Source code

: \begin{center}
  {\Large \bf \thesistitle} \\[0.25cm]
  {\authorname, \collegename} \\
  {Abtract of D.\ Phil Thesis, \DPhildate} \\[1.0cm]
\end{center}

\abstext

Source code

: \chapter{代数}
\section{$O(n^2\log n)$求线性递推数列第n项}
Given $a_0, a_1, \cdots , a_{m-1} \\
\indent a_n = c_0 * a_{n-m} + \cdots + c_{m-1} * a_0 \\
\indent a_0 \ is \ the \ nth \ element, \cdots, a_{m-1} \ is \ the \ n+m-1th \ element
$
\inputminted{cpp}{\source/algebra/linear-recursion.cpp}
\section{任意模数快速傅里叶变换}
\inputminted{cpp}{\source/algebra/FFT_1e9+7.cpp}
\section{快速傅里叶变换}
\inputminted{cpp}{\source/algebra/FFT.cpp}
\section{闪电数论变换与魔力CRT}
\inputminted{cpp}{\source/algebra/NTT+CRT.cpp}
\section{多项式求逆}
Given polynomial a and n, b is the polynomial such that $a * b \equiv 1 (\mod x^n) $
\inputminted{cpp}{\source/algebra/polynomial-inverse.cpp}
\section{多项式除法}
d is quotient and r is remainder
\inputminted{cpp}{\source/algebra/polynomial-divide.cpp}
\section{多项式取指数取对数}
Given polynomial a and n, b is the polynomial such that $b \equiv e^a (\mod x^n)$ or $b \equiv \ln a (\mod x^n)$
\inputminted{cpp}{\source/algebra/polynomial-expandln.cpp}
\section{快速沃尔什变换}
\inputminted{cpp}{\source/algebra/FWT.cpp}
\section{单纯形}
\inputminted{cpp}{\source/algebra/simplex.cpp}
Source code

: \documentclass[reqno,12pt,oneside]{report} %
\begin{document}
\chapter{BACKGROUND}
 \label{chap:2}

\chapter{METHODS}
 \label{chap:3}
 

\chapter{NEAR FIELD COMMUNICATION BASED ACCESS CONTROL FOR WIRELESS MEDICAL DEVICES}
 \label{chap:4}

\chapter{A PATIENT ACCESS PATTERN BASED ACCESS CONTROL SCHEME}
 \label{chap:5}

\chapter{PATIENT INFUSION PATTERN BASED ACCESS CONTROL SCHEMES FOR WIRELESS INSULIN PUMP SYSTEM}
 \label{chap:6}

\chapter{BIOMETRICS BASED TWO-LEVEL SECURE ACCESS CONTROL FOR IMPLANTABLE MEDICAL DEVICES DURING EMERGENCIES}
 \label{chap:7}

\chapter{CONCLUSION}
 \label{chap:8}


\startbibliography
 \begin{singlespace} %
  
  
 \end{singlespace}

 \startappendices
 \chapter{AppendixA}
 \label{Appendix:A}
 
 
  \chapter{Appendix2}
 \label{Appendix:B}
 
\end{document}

**Activity**: The whole listing needs repeating. Match each line exactly.

**Output for this exercise**:
Source code

: \begin{center}
  {\Large \bf \thesistitle} \\[0.25cm]
  {\authorname, \collegename} \\
  {Abtract of D.\ Phil Thesis, \DPhildate} \\[1.0cm]
\end{center}

\abstext

Source code

: \chapter{代数}
\section{$O(n^2\log n)$求线性递推数列第n项}
Given $a_0, a_1, \cdots , a_{m-1} \\
\indent a_n = c_0 * a_{n-m} + \cdots + c_{m-1} * a_0 \\
\indent a_0 \ is \ the \ nth \ element, \cdots, a_{m-1} \ is \ the \ n+m-1th \ element
$
\inputminted{cpp}{\source/algebra/linear-recursion.cpp}
\section{任意模数快速傅里叶变换}
\inputminted{cpp}{\source/algebra/FFT_1e9+7.cpp}
\section{快速傅里叶变换}
\inputminted{cpp}{\source/algebra/FFT.cpp}
\section{闪电数论变换与魔力CRT}
\inputminted{cpp}{\source/algebra/NTT+CRT.cpp}
\section{多项式求逆}
Given polynomial a and n, b is the polynomial such that $a * b \equiv 1 (\mod x^n) $
\inputminted{cpp}{\source/algebra/polynomial-inverse.cpp}
\section{多项式除法}
d is quotient and r is remainder
\inputminted{cpp}{\source/algebra/polynomial-divide.cpp}
\section{多项式取指数取对数}
Given polynomial a and n, b is the polynomial such that $b \equiv e^a (\mod x^n)$ or $b \equiv \ln a (\mod x^n)$
\inputminted{cpp}{\source/algebra/polynomial-expandln.cpp}
\section{快速沃尔什变换}
\inputminted{cpp}{\source/algebra/FWT.cpp}
\section{单纯形}
\inputminted{cpp}{\source/algebra/simplex.cpp}
Source code

: \documentclass[reqno,12pt,oneside]{report} %
\begin{document}
\chapter{BACKGROUND}
 \label{chap:2}

\chapter{METHODS}
 \label{chap:3}
 

\chapter{NEAR FIELD COMMUNICATION BASED ACCESS CONTROL FOR WIRELESS MEDICAL DEVICES}
 \label{chap:4}

\chapter{A PATIENT ACCESS PATTERN BASED ACCESS CONTROL SCHEME}
 \label{chap:5}

\chapter{PATIENT INFUSION PATTERN BASED ACCESS CONTROL SCHEMES FOR WIRELESS INSULIN PUMP SYSTEM}
 \label{chap:6}

\chapter{BIOMETRICS BASED TWO-LEVEL SECURE ACCESS CONTROL FOR IMPLANTABLE MEDICAL DEVICES DURING EMERGENCIES}
 \label{chap:7}

\chapter{CONCLUSION}
 \label{chap:8}


\startbibliography
 \begin{singlespace} %
  
  
 \end{singlespace}

 \startappendices
 \chapter{AppendixA}
 \label{Appendix:A}
 
 
  \chapter{Appendix2}
 \label{Appendix:B}
 
\end{document}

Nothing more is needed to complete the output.